Solution: Loosely speaking, it is defined by:
\[Q(\textbf s,a):=R[\textbf s\to a\cdot\textbf s\to\pi^*]\]
i.e. the return from starting in state \(s\), then doing action \(a\), and then acting optimally from there onward. The \(2\) key properties of the \(Q\)-function are:
Theorem #\(1\): The expected max return from any state \(\textbf s\in S\) is \(\langle \text{max}_{a\in A}Q(\textbf s,a)\rangle\).
Theorem #\(2\): \(\pi^*(\textbf s)=\text{argmax}_{a\in A}Q(\textbf s,a)\)
Problem: State the Bellman (optimality) equation.
Solution: Writing \(\textbf s’:=a\cdot\textbf s\):
\[Q(\textbf s,a)=R(\textbf s)+\gamma\langle\text{max}_{a’\in A}Q(\textbf s’,a’)\rangle\]
which follows trivially from the definition of the \(Q\)-function, more precisely from the \(\pi^*\) part of that definition; thus in a way the Bellman equation is a bit like a recurrence relation where the reward is what one gets right away \(r(\textbf s)\) plus the delayed rewards that one gets in the future.
Problem: Give a reasonable example of a state vector \(\textbf s\) for an autonomous truck driving application, and for an autonomous helicopter.
Solution: In both of these cases, one is working with a continuous-state MDP, since the state space \(S\) is uncountably infinite. For a truck, one might have:
\[\textbf s=(x,y,\theta,\dot x,\dot y,\dot\theta)^T\]
whereas for a helicopter which can also move in the \(z\)-direction, a suitable triplet of Euler angles (roll-pitch-yaw) might instead be used:
\[\textbf s=(x,y,z,\phi,\theta,\psi,\dot x,\dot y,\dot z,\dot\phi,\dot\theta,\dot\psi)^T\]

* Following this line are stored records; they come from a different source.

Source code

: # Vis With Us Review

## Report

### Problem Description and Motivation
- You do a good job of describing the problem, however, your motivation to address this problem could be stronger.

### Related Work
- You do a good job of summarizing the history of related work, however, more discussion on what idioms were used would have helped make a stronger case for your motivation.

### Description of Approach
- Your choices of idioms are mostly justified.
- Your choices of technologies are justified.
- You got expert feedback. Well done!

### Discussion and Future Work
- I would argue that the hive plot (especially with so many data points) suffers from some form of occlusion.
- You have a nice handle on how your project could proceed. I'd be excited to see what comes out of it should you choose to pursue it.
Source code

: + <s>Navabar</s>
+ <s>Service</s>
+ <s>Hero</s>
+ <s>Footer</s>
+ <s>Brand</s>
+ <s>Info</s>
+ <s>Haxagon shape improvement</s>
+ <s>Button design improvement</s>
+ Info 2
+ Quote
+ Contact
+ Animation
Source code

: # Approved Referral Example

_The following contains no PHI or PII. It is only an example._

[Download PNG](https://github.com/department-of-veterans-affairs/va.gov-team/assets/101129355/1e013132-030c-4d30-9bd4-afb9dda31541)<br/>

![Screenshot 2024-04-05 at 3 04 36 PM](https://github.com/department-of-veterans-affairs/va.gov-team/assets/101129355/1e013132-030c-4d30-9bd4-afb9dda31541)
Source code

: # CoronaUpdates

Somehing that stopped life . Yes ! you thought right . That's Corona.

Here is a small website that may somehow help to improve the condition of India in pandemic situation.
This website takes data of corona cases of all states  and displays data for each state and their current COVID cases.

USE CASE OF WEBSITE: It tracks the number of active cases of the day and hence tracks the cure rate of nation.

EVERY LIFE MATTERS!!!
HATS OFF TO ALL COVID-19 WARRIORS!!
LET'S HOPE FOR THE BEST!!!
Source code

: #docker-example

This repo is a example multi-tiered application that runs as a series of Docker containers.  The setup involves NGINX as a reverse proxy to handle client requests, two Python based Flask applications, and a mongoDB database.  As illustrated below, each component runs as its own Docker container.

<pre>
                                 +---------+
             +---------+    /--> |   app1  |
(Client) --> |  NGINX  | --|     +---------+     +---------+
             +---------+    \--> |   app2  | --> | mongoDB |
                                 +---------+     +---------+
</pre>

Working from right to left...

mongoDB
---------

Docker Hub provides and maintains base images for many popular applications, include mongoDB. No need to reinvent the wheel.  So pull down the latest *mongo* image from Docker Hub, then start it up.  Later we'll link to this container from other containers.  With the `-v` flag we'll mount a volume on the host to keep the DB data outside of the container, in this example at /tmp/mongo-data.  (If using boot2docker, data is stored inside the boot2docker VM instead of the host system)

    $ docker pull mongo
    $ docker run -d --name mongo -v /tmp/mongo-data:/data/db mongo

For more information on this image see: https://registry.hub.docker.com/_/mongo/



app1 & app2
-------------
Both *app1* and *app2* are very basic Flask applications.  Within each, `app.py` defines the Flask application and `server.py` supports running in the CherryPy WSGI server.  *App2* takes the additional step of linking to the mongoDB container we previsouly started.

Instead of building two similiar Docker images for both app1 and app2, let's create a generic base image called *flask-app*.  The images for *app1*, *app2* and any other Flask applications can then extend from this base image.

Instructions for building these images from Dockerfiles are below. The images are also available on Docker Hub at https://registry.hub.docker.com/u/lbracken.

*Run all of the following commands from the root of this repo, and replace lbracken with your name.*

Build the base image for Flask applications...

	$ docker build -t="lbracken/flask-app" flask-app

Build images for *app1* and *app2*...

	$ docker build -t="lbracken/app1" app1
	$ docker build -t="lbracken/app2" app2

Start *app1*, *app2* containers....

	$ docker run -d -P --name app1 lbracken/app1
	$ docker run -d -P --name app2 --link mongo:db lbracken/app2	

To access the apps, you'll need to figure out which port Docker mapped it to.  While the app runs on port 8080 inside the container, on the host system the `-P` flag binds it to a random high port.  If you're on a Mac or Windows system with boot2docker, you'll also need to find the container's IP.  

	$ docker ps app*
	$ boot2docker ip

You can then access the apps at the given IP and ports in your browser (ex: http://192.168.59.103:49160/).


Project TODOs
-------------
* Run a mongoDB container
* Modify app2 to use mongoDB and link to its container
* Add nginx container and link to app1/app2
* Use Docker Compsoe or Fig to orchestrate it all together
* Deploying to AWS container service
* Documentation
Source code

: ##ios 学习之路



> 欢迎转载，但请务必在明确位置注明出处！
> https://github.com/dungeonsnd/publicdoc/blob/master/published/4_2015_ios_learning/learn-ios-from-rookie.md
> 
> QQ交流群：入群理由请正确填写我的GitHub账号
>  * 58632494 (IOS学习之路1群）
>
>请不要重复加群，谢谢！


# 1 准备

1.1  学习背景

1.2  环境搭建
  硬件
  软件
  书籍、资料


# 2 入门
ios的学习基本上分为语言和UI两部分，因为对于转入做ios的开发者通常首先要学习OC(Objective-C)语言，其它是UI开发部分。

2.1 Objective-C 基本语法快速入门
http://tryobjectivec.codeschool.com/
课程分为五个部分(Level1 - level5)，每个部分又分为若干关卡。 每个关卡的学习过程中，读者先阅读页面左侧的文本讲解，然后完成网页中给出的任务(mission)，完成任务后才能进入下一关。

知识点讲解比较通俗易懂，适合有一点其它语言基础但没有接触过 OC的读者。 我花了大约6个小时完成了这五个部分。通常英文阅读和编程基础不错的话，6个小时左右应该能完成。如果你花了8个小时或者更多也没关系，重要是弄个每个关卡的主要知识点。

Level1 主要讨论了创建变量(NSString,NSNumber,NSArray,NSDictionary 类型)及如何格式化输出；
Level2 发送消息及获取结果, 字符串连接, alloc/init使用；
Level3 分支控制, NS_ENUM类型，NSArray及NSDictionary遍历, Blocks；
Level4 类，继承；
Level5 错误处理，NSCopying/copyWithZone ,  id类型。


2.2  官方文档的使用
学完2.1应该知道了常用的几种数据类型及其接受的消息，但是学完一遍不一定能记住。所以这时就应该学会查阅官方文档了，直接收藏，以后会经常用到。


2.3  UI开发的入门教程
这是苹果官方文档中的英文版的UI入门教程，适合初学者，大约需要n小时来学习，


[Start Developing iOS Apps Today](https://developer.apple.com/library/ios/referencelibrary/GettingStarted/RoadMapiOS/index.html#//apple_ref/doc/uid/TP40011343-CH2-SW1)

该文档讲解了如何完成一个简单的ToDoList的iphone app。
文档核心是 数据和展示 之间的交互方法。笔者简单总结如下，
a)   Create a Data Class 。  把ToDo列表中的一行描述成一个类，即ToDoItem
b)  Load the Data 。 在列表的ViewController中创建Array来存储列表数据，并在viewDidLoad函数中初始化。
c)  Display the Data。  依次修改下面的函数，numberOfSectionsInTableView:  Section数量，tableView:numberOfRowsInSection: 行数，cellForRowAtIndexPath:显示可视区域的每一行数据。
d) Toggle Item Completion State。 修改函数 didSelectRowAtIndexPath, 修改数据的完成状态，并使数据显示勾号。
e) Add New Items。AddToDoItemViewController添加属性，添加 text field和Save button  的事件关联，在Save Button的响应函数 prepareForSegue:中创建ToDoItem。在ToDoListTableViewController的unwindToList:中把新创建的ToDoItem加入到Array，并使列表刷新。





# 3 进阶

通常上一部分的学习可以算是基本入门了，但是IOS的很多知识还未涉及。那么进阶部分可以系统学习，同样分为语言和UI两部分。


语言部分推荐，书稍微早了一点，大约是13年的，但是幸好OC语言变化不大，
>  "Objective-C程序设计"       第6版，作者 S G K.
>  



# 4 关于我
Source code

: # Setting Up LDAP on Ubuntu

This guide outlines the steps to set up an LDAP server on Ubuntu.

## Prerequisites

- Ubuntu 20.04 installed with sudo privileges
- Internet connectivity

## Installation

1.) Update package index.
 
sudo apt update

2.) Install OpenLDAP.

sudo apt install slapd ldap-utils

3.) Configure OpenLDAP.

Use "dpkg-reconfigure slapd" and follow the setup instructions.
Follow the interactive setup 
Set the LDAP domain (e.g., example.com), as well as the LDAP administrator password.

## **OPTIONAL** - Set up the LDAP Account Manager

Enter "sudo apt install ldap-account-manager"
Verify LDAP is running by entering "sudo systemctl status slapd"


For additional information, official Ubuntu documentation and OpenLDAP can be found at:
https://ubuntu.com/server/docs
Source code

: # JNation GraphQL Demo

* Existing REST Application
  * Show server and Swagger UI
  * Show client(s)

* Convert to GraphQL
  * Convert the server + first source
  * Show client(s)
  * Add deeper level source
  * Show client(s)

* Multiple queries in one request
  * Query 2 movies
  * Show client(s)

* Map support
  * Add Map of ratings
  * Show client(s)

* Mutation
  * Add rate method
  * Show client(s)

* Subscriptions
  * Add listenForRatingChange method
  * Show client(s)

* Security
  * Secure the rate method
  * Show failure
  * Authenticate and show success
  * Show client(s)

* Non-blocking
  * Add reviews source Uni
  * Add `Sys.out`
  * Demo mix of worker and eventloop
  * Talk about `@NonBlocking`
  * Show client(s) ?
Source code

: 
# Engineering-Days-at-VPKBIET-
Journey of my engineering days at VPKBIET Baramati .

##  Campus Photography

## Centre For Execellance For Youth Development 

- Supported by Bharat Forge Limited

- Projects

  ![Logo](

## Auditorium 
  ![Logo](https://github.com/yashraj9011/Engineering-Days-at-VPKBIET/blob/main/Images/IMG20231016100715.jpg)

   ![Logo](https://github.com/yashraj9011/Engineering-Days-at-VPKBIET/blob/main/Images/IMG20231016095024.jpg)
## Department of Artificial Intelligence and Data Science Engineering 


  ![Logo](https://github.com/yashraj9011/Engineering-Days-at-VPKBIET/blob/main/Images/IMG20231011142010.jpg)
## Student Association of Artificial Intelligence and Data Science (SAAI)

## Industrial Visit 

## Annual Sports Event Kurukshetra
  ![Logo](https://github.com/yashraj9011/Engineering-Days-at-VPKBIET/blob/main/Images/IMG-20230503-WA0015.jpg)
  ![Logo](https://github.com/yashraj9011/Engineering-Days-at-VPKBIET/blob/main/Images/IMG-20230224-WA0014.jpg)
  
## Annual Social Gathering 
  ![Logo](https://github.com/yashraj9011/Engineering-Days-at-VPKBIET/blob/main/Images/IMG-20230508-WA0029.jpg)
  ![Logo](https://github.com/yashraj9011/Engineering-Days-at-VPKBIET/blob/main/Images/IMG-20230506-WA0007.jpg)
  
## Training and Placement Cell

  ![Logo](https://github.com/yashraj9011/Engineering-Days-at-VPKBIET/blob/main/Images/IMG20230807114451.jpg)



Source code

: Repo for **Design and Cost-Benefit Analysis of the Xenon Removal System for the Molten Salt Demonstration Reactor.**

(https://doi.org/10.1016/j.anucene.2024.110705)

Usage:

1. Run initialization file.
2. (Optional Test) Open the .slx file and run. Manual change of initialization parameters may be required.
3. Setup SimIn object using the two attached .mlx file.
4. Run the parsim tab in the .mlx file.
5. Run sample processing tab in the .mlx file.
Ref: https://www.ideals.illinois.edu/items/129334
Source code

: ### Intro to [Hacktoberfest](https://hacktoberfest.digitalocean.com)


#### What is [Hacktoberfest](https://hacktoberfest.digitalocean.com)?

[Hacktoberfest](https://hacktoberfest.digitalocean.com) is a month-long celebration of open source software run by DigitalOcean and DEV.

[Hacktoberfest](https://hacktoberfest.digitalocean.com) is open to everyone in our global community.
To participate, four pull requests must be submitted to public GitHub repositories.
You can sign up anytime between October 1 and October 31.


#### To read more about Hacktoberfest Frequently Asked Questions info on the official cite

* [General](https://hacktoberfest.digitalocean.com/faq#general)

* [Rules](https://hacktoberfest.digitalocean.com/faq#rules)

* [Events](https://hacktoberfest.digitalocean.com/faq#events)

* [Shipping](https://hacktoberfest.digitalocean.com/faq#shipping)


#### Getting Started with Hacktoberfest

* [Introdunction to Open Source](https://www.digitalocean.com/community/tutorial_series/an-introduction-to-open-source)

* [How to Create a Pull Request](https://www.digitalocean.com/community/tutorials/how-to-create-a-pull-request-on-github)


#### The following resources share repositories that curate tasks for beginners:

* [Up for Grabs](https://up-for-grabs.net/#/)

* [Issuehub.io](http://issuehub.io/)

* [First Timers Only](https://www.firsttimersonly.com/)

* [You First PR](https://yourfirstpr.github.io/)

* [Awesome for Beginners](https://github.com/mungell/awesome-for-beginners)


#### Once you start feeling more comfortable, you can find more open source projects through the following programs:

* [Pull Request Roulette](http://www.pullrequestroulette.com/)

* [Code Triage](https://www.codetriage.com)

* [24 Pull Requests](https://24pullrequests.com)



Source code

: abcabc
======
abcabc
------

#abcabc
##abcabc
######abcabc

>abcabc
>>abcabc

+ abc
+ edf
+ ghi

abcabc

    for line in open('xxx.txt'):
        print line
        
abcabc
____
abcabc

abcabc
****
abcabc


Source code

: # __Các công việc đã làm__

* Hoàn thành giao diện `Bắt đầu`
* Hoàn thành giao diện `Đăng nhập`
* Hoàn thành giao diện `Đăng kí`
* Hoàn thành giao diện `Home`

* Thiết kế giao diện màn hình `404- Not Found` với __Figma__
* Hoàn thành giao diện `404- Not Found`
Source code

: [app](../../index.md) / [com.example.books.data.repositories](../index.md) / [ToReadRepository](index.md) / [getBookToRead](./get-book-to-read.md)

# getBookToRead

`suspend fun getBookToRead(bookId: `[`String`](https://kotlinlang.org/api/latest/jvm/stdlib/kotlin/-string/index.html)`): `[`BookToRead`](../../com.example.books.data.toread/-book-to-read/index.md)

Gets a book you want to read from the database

Problem: Tying together all the previous problems, describe the optimized version of deep reinforcement learning using a deep-\(Q\)-network (DQN).
Solution: The idea is to use a neural network which takes a state vector \(\textbf s\) in its input layer and, in the output layer, seeks to estimate the \(Q\)-function evaluated on \(\textbf s\), for all possible actions \(a\in A\), i.e. estimate a vector of length \(\#A\) whose components are \(Q(\textbf s,a)\) for \(a\in A\).
Then, as with any supervised regression problem, one needs to first train the DQN on some labelled training examples (in mini-batches for speed and with soft updates for reliability). This is where the Bellman equation comes in. Using say a physics engine simulator (or in real life?), one can initialize the system in different states \(\textbf s\in S\), perform all possible actions \(a\in A\), and simply observe what state \(\textbf s’\in S\) the system is “scattered” into afterwards. Then, assuming one has pre-specified a reward function \(r\) so that \(r(\textbf s)\) is known, and the discount factor \(\gamma\) is also pre-set, and by randomly initializing the weights and biases in the neural network, one can get an (initially rather poor) estimate of \(Q(\textbf s’,a’)\) for all actions \(a’\in A\), thereby allowing one to get \(\text{max}_{a’}Q(\textbf s’,a’)\), and hence estimate \(Q(\textbf s,a)\) from the Bellman equation (i.e. as a target label).
Then, just minimize the usual MSE cost function with gradient descent.
One more important tip during training is that, rather than always follow \(\pi^*\), it is a good idea to use an \(\varepsilon\)-greedy policy (a misnomer; a better name would be the \((1-\varepsilon)\)-greedy policy):
\[\pi_{\varepsilon}(\textbf s):=
\begin{cases}
\text{argmax}_{a\in A} Q(s,a), & \text{with probability } 1-\varepsilon \\
\text{random } a\in A, & \text{with probability } \varepsilon
\end{cases}\]
where the greedy action is also called exploitation while the random action is called exploration. When just beginning training, take \(\varepsilon\approx 1\) but decrease it gradually towards \(\varepsilon\to 0\).